12. The method of preparing useful materials of claim 8, further
comprising a unit for supplying pentose to the fermented solution
supply unit for supplying a fermented solution discharged from the
hexose fermenter.
13. The method of preparing useful materials of claim 8, further
comprising a unit for supplying a lignin discharged from the lignin
discharge unit disposed at the bottom of the hexose fermenter to a
middle of the pentose fermenter.
14. The method of preparing useful materials of claim 8, further
comprising a unit for separating a lignin discharged from the
lignin discharge unit disposed at the bottom of the pentose
fermenter.
Description
CROSS-REFERENCE TO RELATED APPLICATION
[0001] This application claims priority to Korean Patent
Application No. 10-2015-0162793 filed Nov. 19, 2015, the disclosure
of which is hereby incorporated in its entirety by reference.
TECHNICAL FIELD
[0002] The present disclosure relates to a continuous fermenter for
sequential fermentation of hexose and pentose, and particularly, a
continuous fermenter for sequential fermentation of hexose and
pentose, characterized by including (a) a hexose fermenter equipped
with a saccharified solution supply unit containing hexose, pentose
and lignin, a plurality of trays closing at least half of the
diameter of the fermenter, impellers disposed on each of the trays,
an impeller driving unit, a lignin discharge unit disposed at the
bottom of the fermenter, a fermented solution discharge unit, and a
temperature control jacket; and (b) a pentose fermenter equipped
with a fermented solution supply unit for supplying the fermented
solution discharged from the hexose fermenter, a plurality of trays
closing at least half of the diameter of the fermenter, impellers
disposed on each of the trays, an impeller driving unit, a lignin
discharge unit disposed at the bottom of the fermenter, a fermented
solution discharge unit, and a temperature control jacket.
BACKGROUND ART
[0003] Biofuel is drawing attention as new alternative energy for
replacing fossil energy on which mankind is currently entirely
dependent. Further, there is a constantly increased demand for
development of bio-based products produced from reproducible
biomass.
[0004] At present, among biomass resources, bioethanol using sugar
cane or corn as a raw material is actively prepared in the United
States, Brazil, etc. This is because sugar cane or corn contains a
lot of sucrose or starch, and it is easy to prepare a sugar
solution therefrom and ferment it. However, sugar cane or corn is
originally food, and in the case of using them as a raw material,
there is a serious problem in that competition with food or feed
occurs to cause a rise of raw material price. Thus, a technique for
using non-edible biomass as a raw material is currently
developed.
[0005] The non-edible biomass includes lignocellulosic biomass, and
this may be utilized as an easily storable and transportable energy
source or heat source such as bioethanol and biobutanol which may
replace oil energy, and also its research value as a material for
producing alternative chemical raw materials of petroleum products
such as plastics is increasing. However, for economical mass
production of various biochemicals and biomaterials by microbial
fermentation from biomass, a technique capable of economical mass
production of fermented sugar such as hexose and pentose is
required.
[0006] Lignocellulosic biomass is composed of three main
constituents of cellulose, hemicellulose and lignin, of which
cellulose and hemicellulose are carbohydrates and may be converted
to high value-added products through microbial fermentation after
undergoing a saccharification process using an enzyme or acid.

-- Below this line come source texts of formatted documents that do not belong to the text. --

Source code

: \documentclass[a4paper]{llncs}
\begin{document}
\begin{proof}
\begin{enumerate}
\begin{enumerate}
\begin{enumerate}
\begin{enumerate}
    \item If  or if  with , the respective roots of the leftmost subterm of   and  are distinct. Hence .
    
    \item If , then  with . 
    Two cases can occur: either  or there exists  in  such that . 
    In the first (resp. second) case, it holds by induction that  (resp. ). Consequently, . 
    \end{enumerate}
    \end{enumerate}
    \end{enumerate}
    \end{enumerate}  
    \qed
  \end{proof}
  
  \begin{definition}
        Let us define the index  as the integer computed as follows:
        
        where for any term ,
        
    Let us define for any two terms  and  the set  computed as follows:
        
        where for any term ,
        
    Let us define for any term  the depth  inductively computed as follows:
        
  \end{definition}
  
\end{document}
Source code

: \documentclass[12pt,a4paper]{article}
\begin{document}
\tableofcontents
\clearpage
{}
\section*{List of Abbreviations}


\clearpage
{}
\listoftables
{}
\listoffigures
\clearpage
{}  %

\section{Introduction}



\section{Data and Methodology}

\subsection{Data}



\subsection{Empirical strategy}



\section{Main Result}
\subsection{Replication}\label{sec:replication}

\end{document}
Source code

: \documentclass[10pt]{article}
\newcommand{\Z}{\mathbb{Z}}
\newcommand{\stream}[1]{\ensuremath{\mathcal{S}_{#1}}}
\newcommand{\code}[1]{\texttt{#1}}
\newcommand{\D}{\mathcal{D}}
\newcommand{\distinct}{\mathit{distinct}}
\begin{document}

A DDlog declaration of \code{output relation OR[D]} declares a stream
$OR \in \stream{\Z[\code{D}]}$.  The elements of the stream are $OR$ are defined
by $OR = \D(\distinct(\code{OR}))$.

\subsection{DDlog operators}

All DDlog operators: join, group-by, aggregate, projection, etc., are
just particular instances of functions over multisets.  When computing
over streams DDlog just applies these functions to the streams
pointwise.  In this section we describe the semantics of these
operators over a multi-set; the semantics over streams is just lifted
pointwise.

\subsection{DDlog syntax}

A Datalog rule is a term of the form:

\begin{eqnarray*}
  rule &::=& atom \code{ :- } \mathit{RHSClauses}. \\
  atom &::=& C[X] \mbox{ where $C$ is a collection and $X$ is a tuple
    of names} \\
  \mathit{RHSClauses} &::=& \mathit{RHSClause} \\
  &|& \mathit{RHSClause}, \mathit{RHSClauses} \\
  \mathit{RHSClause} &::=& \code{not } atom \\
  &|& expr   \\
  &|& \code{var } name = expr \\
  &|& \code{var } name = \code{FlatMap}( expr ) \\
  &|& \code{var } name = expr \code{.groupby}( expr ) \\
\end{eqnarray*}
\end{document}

Further, a process for producing chemical products, bioenergy, etc.
from lignocellulosic biomass may be divided into (i) pretreatment
for removing the constituents inhibiting the reaction of the enzyme
and microorganisms, and improving accessibility of the enzyme to
cellulose and hemicellulose, (ii) enzymatic saccharification of
converting cellulose and hemicellulose into fermentable saccharides
by enzymatic hydrolysis, and (iii) microbial fermentation of
converting the thus-produced sugars into a product using yeast,
bacteria, and the like.
[0007] In particular, in the case of using a batch fermenter in the
microbial fermentation, fermentation time is long, and thus,
several fermenters should be installed for implementing a
continuous operation, and due to the universal characteristic of
fermentation strains, pentose is consumed after hexose is consumed,
in which there is a difference in each fermentation condition.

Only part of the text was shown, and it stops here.